Repeat the listing below in full, exactly as it stands.

[Start of Attachment]

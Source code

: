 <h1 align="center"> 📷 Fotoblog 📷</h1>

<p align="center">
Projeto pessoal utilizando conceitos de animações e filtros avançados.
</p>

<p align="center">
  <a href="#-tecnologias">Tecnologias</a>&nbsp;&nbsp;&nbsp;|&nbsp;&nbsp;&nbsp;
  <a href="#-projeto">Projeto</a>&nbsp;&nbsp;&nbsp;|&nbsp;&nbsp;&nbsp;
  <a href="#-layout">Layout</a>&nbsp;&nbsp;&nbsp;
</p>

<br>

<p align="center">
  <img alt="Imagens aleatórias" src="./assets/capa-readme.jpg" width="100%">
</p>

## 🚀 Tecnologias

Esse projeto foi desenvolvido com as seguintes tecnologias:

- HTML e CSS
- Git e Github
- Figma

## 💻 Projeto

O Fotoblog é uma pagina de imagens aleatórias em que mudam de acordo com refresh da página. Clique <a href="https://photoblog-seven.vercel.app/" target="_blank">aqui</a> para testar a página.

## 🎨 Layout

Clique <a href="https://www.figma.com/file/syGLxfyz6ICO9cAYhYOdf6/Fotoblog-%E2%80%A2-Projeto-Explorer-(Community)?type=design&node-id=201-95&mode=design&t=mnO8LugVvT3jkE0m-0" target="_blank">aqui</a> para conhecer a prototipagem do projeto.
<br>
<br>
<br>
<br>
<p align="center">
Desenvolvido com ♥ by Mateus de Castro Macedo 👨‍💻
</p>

[End of Attachment]

ANSWER TO THIS TASK »
Source code

: <h1 align="center"> 📷 Fotoblog 📷</h1>

<p align="center">
Projeto pessoal utilizando conceitos de animações e filtros avançados.
</p>

<p align="center">
  <a href="#-tecnologias">Tecnologias</a>&nbsp;&nbsp;&nbsp;|&nbsp;&nbsp;&nbsp;
  <a href="#-projeto">Projeto</a>&nbsp;&nbsp;&nbsp;|&nbsp;&nbsp;&nbsp;
  <a href="#-layout">Layout</a>&nbsp;&nbsp;&nbsp;
</p>

<br>

<p align="center">
  <img alt="Imagens aleatórias" src="./assets/capa-readme.jpg" width="100%">
</p>

## 🚀 Tecnologias

Esse projeto foi desenvolvido com as seguintes tecnologias:

- HTML e CSS
- Git e Github
- Figma

## 💻 Projeto

O Fotoblog é uma pagina de imagens aleatórias em que mudam de acordo com refresh da página. Clique <a href="https://photoblog-seven.vercel.app/" target="_blank">aqui</a> para testar a página.

## 🎨 Layout

Clique <a href="https://www.figma.com/file/syGLxfyz6ICO9cAYhYOdf6/Fotoblog-%E2%80%A2-Projeto-Explorer-(Community)?type=design&node-id=201-95&mode=design&t=mnO8LugVvT3jkE0m-0" target="_blank">aqui</a> para conhecer a prototipagem do projeto.
<br>
<br>
<br>
<br>
<p align="center">
Desenvolvido com ♥ by Mateus de Castro Macedo 👨‍💻
</p>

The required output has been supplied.